• **What you are asked to do**
Reproduce the records in full. Alter nothing.

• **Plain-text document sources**
──────

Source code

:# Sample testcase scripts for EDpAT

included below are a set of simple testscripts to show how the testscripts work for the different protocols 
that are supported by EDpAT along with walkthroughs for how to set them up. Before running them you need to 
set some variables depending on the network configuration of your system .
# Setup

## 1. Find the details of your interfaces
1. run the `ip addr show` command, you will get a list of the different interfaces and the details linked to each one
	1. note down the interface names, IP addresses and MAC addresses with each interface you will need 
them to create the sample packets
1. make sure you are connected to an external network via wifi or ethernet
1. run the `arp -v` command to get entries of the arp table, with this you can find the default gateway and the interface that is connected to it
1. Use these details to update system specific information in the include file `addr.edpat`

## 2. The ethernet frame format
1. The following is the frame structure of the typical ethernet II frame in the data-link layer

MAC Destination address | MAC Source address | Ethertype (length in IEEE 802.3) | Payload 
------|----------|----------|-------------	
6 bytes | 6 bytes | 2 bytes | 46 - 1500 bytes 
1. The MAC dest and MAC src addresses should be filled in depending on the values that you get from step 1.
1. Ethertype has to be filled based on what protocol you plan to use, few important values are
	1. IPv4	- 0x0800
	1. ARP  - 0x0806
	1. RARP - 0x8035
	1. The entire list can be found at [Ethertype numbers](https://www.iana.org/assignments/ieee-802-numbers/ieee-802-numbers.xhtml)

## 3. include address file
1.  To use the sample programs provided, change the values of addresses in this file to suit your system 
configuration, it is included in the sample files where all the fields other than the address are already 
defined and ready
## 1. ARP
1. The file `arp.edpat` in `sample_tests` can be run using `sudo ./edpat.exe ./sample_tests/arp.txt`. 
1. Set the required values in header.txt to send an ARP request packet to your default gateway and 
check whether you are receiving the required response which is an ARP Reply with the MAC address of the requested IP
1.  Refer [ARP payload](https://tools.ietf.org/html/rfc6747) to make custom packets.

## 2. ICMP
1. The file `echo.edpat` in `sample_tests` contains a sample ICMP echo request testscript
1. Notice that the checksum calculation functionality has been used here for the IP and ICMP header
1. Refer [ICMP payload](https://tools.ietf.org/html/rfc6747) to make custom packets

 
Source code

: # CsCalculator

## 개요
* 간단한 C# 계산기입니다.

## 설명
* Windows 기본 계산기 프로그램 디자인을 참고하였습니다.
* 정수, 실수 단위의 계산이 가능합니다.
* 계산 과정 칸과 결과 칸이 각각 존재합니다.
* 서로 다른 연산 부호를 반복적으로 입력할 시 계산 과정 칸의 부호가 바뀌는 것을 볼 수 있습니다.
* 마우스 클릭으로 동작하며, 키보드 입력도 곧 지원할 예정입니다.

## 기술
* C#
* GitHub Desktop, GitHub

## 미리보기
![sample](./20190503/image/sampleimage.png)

──────

• **Result of the exercise**
Source code

:# Sample testcase scripts for EDpAT

included below are a set of simple testscripts to show how the testscripts work for the different protocols 
that are supported by EDpAT along with walkthroughs for how to set them up. Before running them you need to 
set some variables depending on the network configuration of your system .
# Setup

## 1. Find the details of your interfaces
1. run the `ip addr show` command, you will get a list of the different interfaces and the details linked to each one
	1. note down the interface names, IP addresses and MAC addresses with each interface you will need 
them to create the sample packets
1. make sure you are connected to an external network via wifi or ethernet
1. run the `arp -v` command to get entries of the arp table, with this you can find the default gateway and the interface that is connected to it
1. Use these details to update system specific information in the include file `addr.edpat`

## 2. The ethernet frame format
1. The following is the frame structure of the typical ethernet II frame in the data-link layer

MAC Destination address | MAC Source address | Ethertype (length in IEEE 802.3) | Payload 
------|----------|----------|-------------	
6 bytes | 6 bytes | 2 bytes | 46 - 1500 bytes 
1. The MAC dest and MAC src addresses should be filled in depending on the values that you get from step 1.
1. Ethertype has to be filled based on what protocol you plan to use, few important values are
	1. IPv4	- 0x0800
	1. ARP  - 0x0806
	1. RARP - 0x8035
	1. The entire list can be found at [Ethertype numbers](https://www.iana.org/assignments/ieee-802-numbers/ieee-802-numbers.xhtml)

## 3. include address file
1.  To use the sample programs provided, change the values of addresses in this file to suit your system 
configuration, it is included in the sample files where all the fields other than the address are already 
defined and ready
## 1. ARP
1. The file `arp.edpat` in `sample_tests` can be run using `sudo ./edpat.exe ./sample_tests/arp.txt`. 
1. Set the required values in header.txt to send an ARP request packet to your default gateway and 
check whether you are receiving the required response which is an ARP Reply with the MAC address of the requested IP
1.  Refer [ARP payload](https://tools.ietf.org/html/rfc6747) to make custom packets.

## 2. ICMP
1. The file `echo.edpat` in `sample_tests` contains a sample ICMP echo request testscript
1. Notice that the checksum calculation functionality has been used here for the IP and ICMP header
1. Refer [ICMP payload](https://tools.ietf.org/html/rfc6747) to make custom packets

 
Source code

: # CsCalculator

## 개요
* 간단한 C# 계산기입니다.

## 설명
* Windows 기본 계산기 프로그램 디자인을 참고하였습니다.
* 정수, 실수 단위의 계산이 가능합니다.
* 계산 과정 칸과 결과 칸이 각각 존재합니다.
* 서로 다른 연산 부호를 반복적으로 입력할 시 계산 과정 칸의 부호가 바뀌는 것을 볼 수 있습니다.
* 마우스 클릭으로 동작하며, 키보드 입력도 곧 지원할 예정입니다.

## 기술
* C#
* GitHub Desktop, GitHub

## 미리보기
![sample](./20190503/image/sampleimage.png)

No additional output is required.